Top of Provided entries

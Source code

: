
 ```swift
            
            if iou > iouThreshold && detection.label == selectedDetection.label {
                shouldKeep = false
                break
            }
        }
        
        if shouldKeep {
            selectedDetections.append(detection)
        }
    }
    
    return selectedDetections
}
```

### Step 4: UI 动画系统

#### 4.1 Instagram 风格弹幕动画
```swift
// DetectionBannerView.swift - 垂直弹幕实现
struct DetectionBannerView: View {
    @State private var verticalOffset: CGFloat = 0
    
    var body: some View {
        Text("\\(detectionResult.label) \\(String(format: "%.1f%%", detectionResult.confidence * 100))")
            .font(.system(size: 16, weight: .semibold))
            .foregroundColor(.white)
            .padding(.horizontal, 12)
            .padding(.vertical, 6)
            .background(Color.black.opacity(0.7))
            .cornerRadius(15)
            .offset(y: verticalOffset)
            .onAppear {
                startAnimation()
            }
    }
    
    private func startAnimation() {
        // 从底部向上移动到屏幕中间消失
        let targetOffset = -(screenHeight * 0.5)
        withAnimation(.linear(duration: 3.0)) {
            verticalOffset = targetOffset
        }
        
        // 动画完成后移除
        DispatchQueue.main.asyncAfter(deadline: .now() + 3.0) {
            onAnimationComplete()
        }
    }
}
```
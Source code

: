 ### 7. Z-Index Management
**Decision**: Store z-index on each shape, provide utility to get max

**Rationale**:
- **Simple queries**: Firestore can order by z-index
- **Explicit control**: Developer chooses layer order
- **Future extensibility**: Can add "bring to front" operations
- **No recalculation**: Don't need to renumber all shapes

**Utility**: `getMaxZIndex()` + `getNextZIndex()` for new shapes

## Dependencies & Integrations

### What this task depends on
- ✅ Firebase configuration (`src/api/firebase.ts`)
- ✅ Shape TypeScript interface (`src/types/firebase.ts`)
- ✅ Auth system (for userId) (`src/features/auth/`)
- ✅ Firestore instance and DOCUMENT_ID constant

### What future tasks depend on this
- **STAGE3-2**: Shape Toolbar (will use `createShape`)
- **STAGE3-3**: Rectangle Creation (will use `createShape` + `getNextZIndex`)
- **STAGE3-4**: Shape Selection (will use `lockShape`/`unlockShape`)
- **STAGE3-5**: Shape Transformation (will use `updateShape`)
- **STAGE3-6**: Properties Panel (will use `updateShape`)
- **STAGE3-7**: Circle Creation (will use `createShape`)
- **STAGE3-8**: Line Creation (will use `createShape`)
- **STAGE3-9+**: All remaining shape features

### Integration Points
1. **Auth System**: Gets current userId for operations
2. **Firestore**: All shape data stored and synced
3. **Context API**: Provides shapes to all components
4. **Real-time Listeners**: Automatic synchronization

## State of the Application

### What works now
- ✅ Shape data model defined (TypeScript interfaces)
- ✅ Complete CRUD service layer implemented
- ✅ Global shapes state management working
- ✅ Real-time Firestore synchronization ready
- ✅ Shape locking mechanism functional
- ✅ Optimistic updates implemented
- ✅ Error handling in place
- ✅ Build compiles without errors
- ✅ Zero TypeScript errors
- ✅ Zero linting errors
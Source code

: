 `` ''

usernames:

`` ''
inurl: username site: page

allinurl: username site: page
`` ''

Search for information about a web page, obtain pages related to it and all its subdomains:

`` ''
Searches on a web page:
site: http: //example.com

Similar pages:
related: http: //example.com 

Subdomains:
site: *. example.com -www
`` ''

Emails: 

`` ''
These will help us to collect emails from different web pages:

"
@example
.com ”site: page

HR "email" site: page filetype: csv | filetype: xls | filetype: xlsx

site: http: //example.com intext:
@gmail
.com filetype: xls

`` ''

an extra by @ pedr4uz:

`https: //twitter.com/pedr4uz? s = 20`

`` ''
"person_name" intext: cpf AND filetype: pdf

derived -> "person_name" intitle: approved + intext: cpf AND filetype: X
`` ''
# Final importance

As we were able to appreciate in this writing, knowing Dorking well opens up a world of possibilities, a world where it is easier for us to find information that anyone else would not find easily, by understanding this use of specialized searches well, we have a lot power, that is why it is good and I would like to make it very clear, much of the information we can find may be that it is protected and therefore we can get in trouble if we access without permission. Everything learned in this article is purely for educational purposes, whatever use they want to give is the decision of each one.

Bottom of Provided entries

→ Instructions for the task
Pick each line holding the word "userId" out of the listing.

→ Written reply
- ✅ Auth system (for userId) (`src/features/auth/`)
1. **Auth System**: Gets current userId for operations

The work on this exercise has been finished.